Worldwide Ford has $15.4 billion in underfunded pension liabilities; including $9.4 billion in the U.S. Ford is in the process of closing many of its plans to new entrants and looking to move this huge liability off its balance sheet. Ford says it will be years before its pension plans are fully funded.
If a person takes the lump-sum payment, the company’s pension obligation to the individual will end. This is uncharted territory, likely the first time a program of this type and magnitude has been offered by a U.S. company for ongoing pension plans, so no financial estimates of the costs and benefits of the program were given.
In his usual candid way, Bob Shanks, now Ford executive vice president and chief financial officer with the retirement of Lewis Booth said that the company has assumptions, but he has no idea if they are valid, so he will wait to discuss the impact.
Payouts will start later this year and will be funded from existing pension plan assets, so it will not hurt the balance sheet.
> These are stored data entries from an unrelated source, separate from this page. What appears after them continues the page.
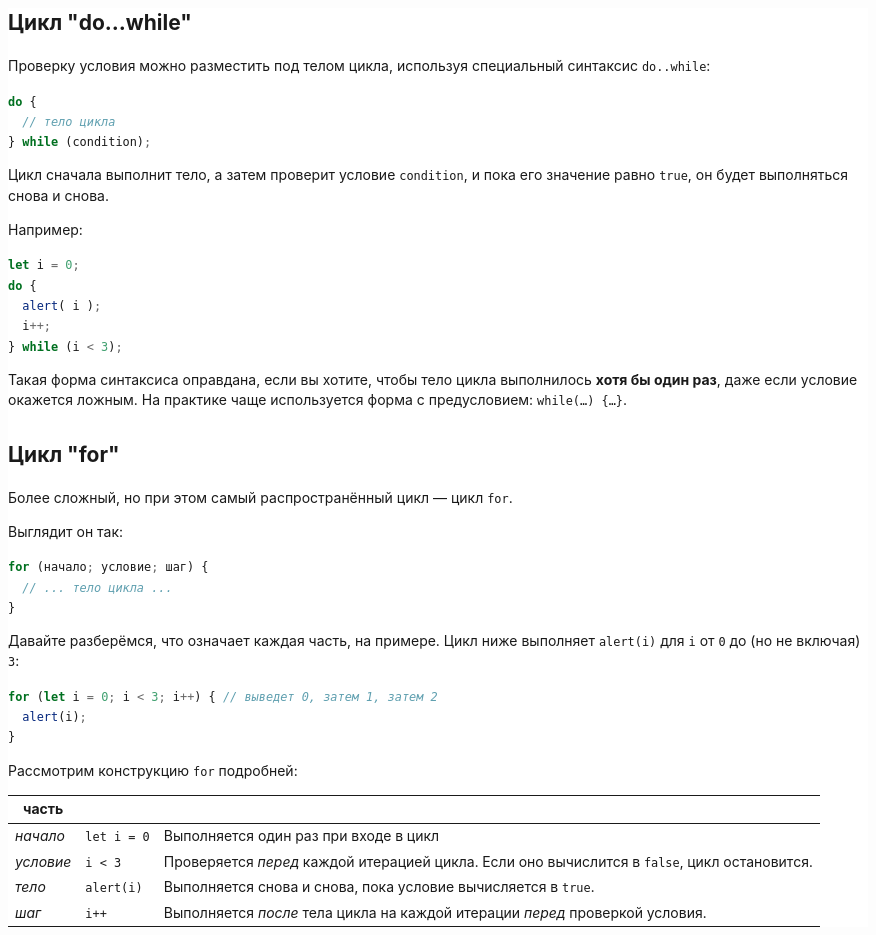 ## Цикл "do…while"

Проверку условия можно разместить под телом цикла, используя специальный синтаксис `do..while`:

```js
do {
  // тело цикла
} while (condition);
```

Цикл сначала выполнит тело, а затем проверит условие `condition`, и пока его значение равно `true`, он будет выполняться снова и снова.

Например:

```js run
let i = 0;
do {
  alert( i );
  i++;
} while (i < 3);
```

Такая форма синтаксиса оправдана, если вы хотите, чтобы тело цикла выполнилось **хотя бы один раз**, даже если условие окажется ложным. На практике чаще используется форма с предусловием: `while(…) {…}`.

## Цикл "for"

Более сложный, но при этом самый распространённый цикл — цикл `for`.

Выглядит он так:

```js
for (начало; условие; шаг) {
  // ... тело цикла ...
}
```

Давайте разберёмся, что означает каждая часть, на примере. Цикл ниже выполняет `alert(i)` для `i` от `0` до (но не включая) `3`:

```js run
for (let i = 0; i < 3; i++) { // выведет 0, затем 1, затем 2
  alert(i);
}
```

Рассмотрим конструкцию `for` подробней:

| часть  |          |                                                                            |
|-------|----------|----------------------------------------------------------------------------|
| *начало* | `let i = 0`    | Выполняется один раз при входе в цикл                                      |
| *условие* | `i < 3`| Проверяется *перед* каждой итерацией цикла. Если оно вычислится в `false`, цикл остановится.              |
| *тело* | `alert(i)`      | Выполняется снова и снова, пока условие вычисляется в `true`. |
| *шаг* | `i++`| Выполняется *после* тела цикла на каждой итерации *перед* проверкой условия.                         |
This is in addition to the lump-sum pension payout option available to U.S. salaried future retirees as of July 1, 2012.
Ford generated positive cash flow of $900 million in the first quarter, the eighth consecutive quarter of positive performance. First quarter liquidity actions also included the successful amendment and extension of the company’s revolving credit facility, resulting in commitments of $9 billion through November 2015 and an additional $300 million through November 2013.